Ethan soll reich werden, den finanziellen Status und Einfluss seiner Vorfahren zurückgewinnen – das sagen die Karten, und so lautet das Fazit der Ansprüche, die seine Familie plötzlich an ihn stellt, und der Anregungen, die ihm Kassierer und Direktor der lokalen Bank zuteil werden lassen. Dazu fügen sich das Bestechungsangebot eines windigen Handelsvertreters und gut gemeinte Tipps vom Ladenbesitzer Marullo, wie man den Profit erhöhen könne. Marullo ist es auch, der seinem Verkäufer die entscheidende, die epochale Lektion erteilt: „Jungchen, vielleicht sind Sie zu nett – zu freundlich. Geld will keine Freunde, will nur mehr Geld.“
Ethan lernt rasch, er verändert sich buchstäblich über Nacht. Um diese Verwandlung plausibel zu machen, lässt Steinbeck in einer Szene seinen Protagonisten physisch spüren, wie ihm sozusagen der Teufel ins Gedärm fährt. Und es gelingt ihm eindrucksvoll, in die schleichende Kontamination der Gedanken und Empfindungen Ethans den Leser wie einen Komplizen mit hineinzuziehen.

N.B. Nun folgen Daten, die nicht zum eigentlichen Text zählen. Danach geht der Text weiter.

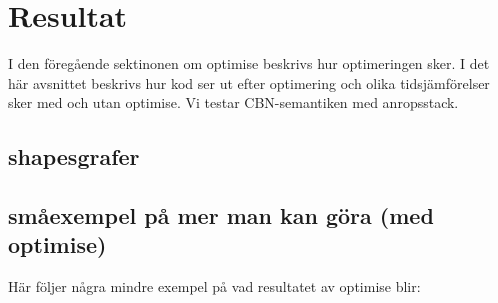 \documentclass[Rapport]{subfiles}
\begin{document}
\section{Resultat}
\label{sec:Resultat}

I den föregående sektinonen om optimise beskrivs hur optimeringen sker.
I det här avsnittet beskrivs hur kod ser ut efter optimering och 
olika tidsjämförelser sker med och utan optimise. 
Vi testar CBN-semantiken med anropsstack.

\subsection{shapesgrafer}


\subsection{småexempel på mer man kan göra (med optimise)} 

Här följer några mindre exempel på vad resultatet av optimise blir:
\end{document}
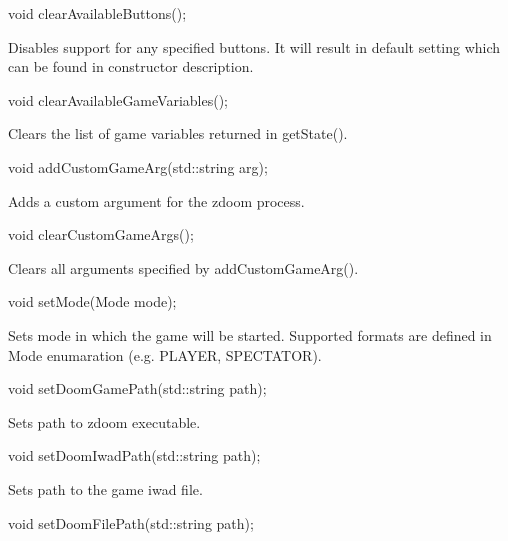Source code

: \vspace{20pt}
\begin{clinee}
void clearAvailableButtons();
\end{clinee}

Disables support for any specified buttons. It will result in default setting which can be found in constructor description.


\vspace{20pt}
\begin{clinee}
void clearAvailableGameVariables();
\end{clinee}

Clears the list of game variables returned in getState().


\vspace{20pt}
\begin{clinee}
void addCustomGameArg(std::string arg);
\end{clinee}

Adds a custom argument for the zdoom process. %


\vspace{20pt}
\begin{clinee}
void clearCustomGameArgs();
\end{clinee}

Clears all arguments specified by addCustomGameArg().


\vspace{20pt}
\begin{clinee}
void setMode(Mode mode);
\end{clinee}

Sets mode in which the game will be started. Supported formats are defined in Mode enumaration (e.g. PLAYER, SPECTATOR).


\vspace{20pt}
\begin{clinee}
void setDoomGamePath(std::string path);
\end{clinee}

Sets path to zdoom executable.


\vspace{20pt}
\begin{clinee}
void setDoomIwadPath(std::string path);
\end{clinee}

Sets path to the game iwad file.


\vspace{20pt}
\begin{clinee}
void setDoomFilePath(std::string path);
\end{clinee}

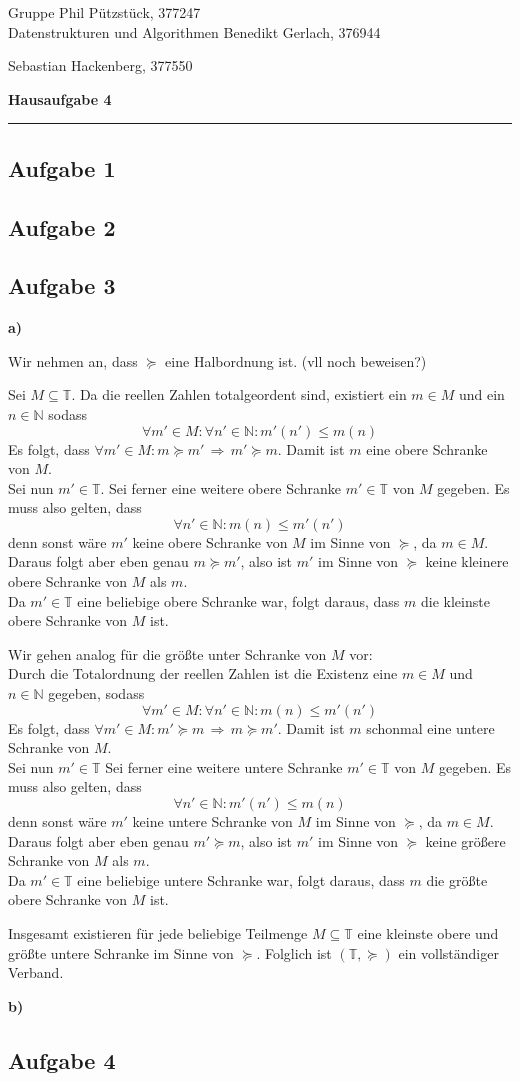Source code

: \documentclass[a4paper,graphics,11pt]{article}
\newcommand{\aufgabe}[1]{\subsection*{Aufgabe #1}}
\begin{document}
\noindent Gruppe              \hfill Phil Pützstück, 377247\\
\noindent Datenstrukturen und Algorithmen \hfill Benedikt Gerlach, 376944\\
\strut\hfill Sebastian Hackenberg, 377550\\
\begin{center}
	\LARGE{\textbf{Hausaufgabe 4}}
\end{center}
\begin{center}
\rule[0.1ex]{\textwidth}{1pt}
\end{center}

\aufgabe{1}
\newpage
\aufgabe{2}
\newpage
\aufgabe{3}
\textbf{a)}

Wir nehmen an, dass $\succeq$ eine Halbordnung ist. (vll noch beweisen?)

Sei $M \subseteq \mathbb{T}$. Da die reellen Zahlen totalgeordent sind, existiert ein
$m \in M$ und ein $n \in \mathbb{N}$ sodass
$$
    \forall m' \in M : \forall n' \in \mathbb{N} : m'(n') \leq m(n)
$$
Es folgt, dass $\forall m' \in M : m \succeq m' \,\Longrightarrow\, m' \succeq m$.
Damit ist $m$ eine obere Schranke von $M$.\\
Sei nun $m' \in \mathbb{T}$. Sei ferner eine weitere obere Schranke $m' \in \mathbb{T}$ von $M$ gegeben.
Es muss also gelten, dass
\begin{equation}
    \forall n' \in \mathbb{N} : m(n) \leq m'(n')
\end{equation}
denn sonst wäre $m'$ keine obere Schranke von $M$ im Sinne von $\succeq$, da $m \in M$.
Daraus folgt aber eben genau $m \succeq m'$, also ist $m'$ im Sinne von $\succeq$ keine 
kleinere obere Schranke von $M$ als $m$.\\
Da $m' \in \mathbb{T}$ eine beliebige obere Schranke war, folgt daraus, dass $m$ die kleinste obere Schranke von $M$ ist.

Wir gehen analog für die größte unter Schranke von $M$ vor:\\
Durch die Totalordnung der reellen Zahlen ist die Existenz eine $m \in M$ und $n \in \mathbb{N}$
gegeben, sodass
$$
    \forall m' \in M : \forall n' \in \mathbb{N} : m(n) \leq m'(n')
$$
Es folgt, dass $\forall m' \in M : m' \succeq m \,\Longrightarrow\, m \succeq m'$. Damit ist $m$ schonmal eine untere Schranke von $M$.\\
Sei nun $m' \in \mathbb{T}$ Sei ferner eine weitere untere Schranke $m' \in \mathbb{T}$ von $M$ gegeben.
Es muss also gelten, dass
$$
    \forall n' \in \mathbb{N} : m'(n') \leq m(n)
$$
denn sonst wäre $m'$ keine untere Schranke von $M$ im Sinne von $\succeq$, da $m \in M$.
Daraus folgt aber eben genau $m' \succeq m$, also ist $m'$ im Sinne von $\succeq$ keine größere
Schranke von $M$ als $m$.\\
Da $m' \in \mathbb{T}$ eine beliebige untere Schranke war, folgt daraus,
dass $m$ die größte obere Schranke von $M$ ist.

Insgesamt existieren für jede beliebige Teilmenge $M \subseteq \mathbb{T}$ eine kleinste obere und größte
untere Schranke im Sinne von $\succeq$. Folglich ist $(\mathbb{T}, \succeq)$ ein vollständiger Verband.

\textbf{b)}
\newpage
\aufgabe{4}
\end{document}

Steinbeck arbeitet in diesem Roman mit vielen Kunstgriffen. Er wechselt zweimal den Erzählmodus von der auktorialen zur Ich-Perspektive, unterlegt den Text mit einem System aus Antithesen und Ambivalenzen, Irritationen und Widersprüchen, sodass jede scheinbare Wahrheit auf ihr Gegenteil trifft.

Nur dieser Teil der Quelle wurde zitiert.